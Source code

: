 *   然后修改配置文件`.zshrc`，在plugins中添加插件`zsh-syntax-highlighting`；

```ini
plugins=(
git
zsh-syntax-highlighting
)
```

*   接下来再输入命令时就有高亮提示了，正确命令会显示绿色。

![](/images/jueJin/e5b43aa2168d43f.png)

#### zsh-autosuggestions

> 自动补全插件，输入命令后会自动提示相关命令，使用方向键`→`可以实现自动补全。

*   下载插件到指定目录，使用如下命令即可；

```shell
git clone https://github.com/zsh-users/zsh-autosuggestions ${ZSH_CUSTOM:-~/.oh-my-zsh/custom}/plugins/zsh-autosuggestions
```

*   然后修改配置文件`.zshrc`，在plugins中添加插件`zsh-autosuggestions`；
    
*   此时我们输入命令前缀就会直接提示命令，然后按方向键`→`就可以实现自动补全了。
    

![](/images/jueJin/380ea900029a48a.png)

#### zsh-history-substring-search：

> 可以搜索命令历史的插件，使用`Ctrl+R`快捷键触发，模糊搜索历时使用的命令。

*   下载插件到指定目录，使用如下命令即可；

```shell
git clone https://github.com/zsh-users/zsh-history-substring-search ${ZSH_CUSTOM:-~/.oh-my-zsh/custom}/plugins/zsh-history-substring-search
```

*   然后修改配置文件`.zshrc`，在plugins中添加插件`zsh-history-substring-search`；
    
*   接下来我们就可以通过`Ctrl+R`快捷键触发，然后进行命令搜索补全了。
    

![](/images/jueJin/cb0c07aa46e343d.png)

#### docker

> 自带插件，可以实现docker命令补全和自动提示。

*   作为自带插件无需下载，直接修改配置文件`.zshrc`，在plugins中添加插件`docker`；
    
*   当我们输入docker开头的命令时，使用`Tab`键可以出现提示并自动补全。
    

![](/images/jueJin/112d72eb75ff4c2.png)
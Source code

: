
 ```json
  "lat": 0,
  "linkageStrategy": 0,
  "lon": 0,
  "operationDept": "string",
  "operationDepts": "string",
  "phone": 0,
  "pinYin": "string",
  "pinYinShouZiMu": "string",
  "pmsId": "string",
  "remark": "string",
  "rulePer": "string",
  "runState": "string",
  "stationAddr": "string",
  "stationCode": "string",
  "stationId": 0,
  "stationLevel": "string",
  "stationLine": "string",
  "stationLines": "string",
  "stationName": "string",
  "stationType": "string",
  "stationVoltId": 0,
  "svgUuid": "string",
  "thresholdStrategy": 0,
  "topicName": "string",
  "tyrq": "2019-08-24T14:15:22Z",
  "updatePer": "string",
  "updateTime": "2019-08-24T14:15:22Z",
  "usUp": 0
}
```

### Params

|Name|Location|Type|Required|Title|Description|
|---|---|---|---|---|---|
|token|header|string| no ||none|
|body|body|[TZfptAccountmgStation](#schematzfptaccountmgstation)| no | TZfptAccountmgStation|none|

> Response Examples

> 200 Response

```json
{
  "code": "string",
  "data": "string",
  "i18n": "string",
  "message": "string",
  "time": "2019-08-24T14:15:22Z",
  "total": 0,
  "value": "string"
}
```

+ + + + +

#### [EXERCISE DIRECTIONS]
Which lines of the data contain "autosuggestions"? Copy them all.

#### [RESPONSE BELOW]
#### zsh-autosuggestions
git clone https://github.com/zsh-users/zsh-autosuggestions ${ZSH_CUSTOM:-~/.oh-my-zsh/custom}/plugins/zsh-autosuggestions
*   然后修改配置文件`.zshrc`，在plugins中添加插件`zsh-autosuggestions`；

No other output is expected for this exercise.